Now I see what you want to do. If you have access to the cluster
configuration files, you can modify the spark-env.sh file on the worker
nodes to specify exactly which node you'd like to link with GPU cores
and which one not. This would allow only those nodes configured with
GPU-resources getting scheduled/acquired for your GPU tasks (see Rapids
user guide at
https://nvidia.github.io/spark-rapids/docs/get-started/getting-started-on-prem.html).
We are using Rapids in our on-prem Spark environment with complete
control of OS, file and network systems, containers and even
hardware/GPU settings.
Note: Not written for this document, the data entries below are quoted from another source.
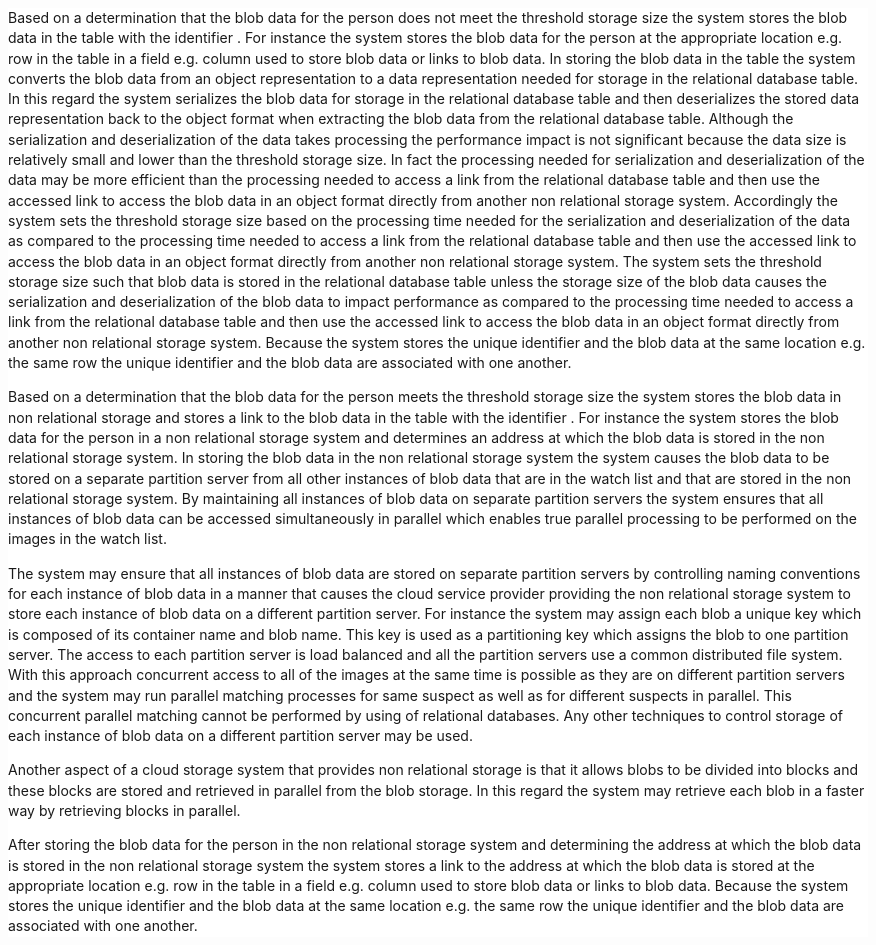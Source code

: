 Based on a determination that the blob data for the person does not meet the threshold storage size the system stores the blob data in the table with the identifier . For instance the system stores the blob data for the person at the appropriate location e.g. row in the table in a field e.g. column used to store blob data or links to blob data. In storing the blob data in the table the system converts the blob data from an object representation to a data representation needed for storage in the relational database table. In this regard the system serializes the blob data for storage in the relational database table and then deserializes the stored data representation back to the object format when extracting the blob data from the relational database table. Although the serialization and deserialization of the data takes processing the performance impact is not significant because the data size is relatively small and lower than the threshold storage size. In fact the processing needed for serialization and deserialization of the data may be more efficient than the processing needed to access a link from the relational database table and then use the accessed link to access the blob data in an object format directly from another non relational storage system. Accordingly the system sets the threshold storage size based on the processing time needed for the serialization and deserialization of the data as compared to the processing time needed to access a link from the relational database table and then use the accessed link to access the blob data in an object format directly from another non relational storage system. The system sets the threshold storage size such that blob data is stored in the relational database table unless the storage size of the blob data causes the serialization and deserialization of the blob data to impact performance as compared to the processing time needed to access a link from the relational database table and then use the accessed link to access the blob data in an object format directly from another non relational storage system. Because the system stores the unique identifier and the blob data at the same location e.g. the same row the unique identifier and the blob data are associated with one another.

Based on a determination that the blob data for the person meets the threshold storage size the system stores the blob data in non relational storage and stores a link to the blob data in the table with the identifier . For instance the system stores the blob data for the person in a non relational storage system and determines an address at which the blob data is stored in the non relational storage system. In storing the blob data in the non relational storage system the system causes the blob data to be stored on a separate partition server from all other instances of blob data that are in the watch list and that are stored in the non relational storage system. By maintaining all instances of blob data on separate partition servers the system ensures that all instances of blob data can be accessed simultaneously in parallel which enables true parallel processing to be performed on the images in the watch list.

The system may ensure that all instances of blob data are stored on separate partition servers by controlling naming conventions for each instance of blob data in a manner that causes the cloud service provider providing the non relational storage system to store each instance of blob data on a different partition server. For instance the system may assign each blob a unique key which is composed of its container name and blob name. This key is used as a partitioning key which assigns the blob to one partition server. The access to each partition server is load balanced and all the partition servers use a common distributed file system. With this approach concurrent access to all of the images at the same time is possible as they are on different partition servers and the system may run parallel matching processes for same suspect as well as for different suspects in parallel. This concurrent parallel matching cannot be performed by using of relational databases. Any other techniques to control storage of each instance of blob data on a different partition server may be used.

Another aspect of a cloud storage system that provides non relational storage is that it allows blobs to be divided into blocks and these blocks are stored and retrieved in parallel from the blob storage. In this regard the system may retrieve each blob in a faster way by retrieving blocks in parallel.

After storing the blob data for the person in the non relational storage system and determining the address at which the blob data is stored in the non relational storage system the system stores a link to the address at which the blob data is stored at the appropriate location e.g. row in the table in a field e.g. column used to store blob data or links to blob data. Because the system stores the unique identifier and the blob data at the same location e.g. the same row the unique identifier and the blob data are associated with one another.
I guess you are using one of the cloud services
so I am not sure if you have access to the low-level cluster config on
EMR or GCP, which gave you a cookie-cutter type of cluster settings with
limited configurability. But under the hood, I believe they do use
Nvidia Rapids which currently is the only option for GPU acceleration in
Spark (Spark 3.x.x distribution package doesn't include Rapids or any
GPU integration libs). So you may want to dive into the Rapids
instructions for more configuration and usage info (it does provide
detailed instructions on how to run Rapids on EMR, Databricks and GCP).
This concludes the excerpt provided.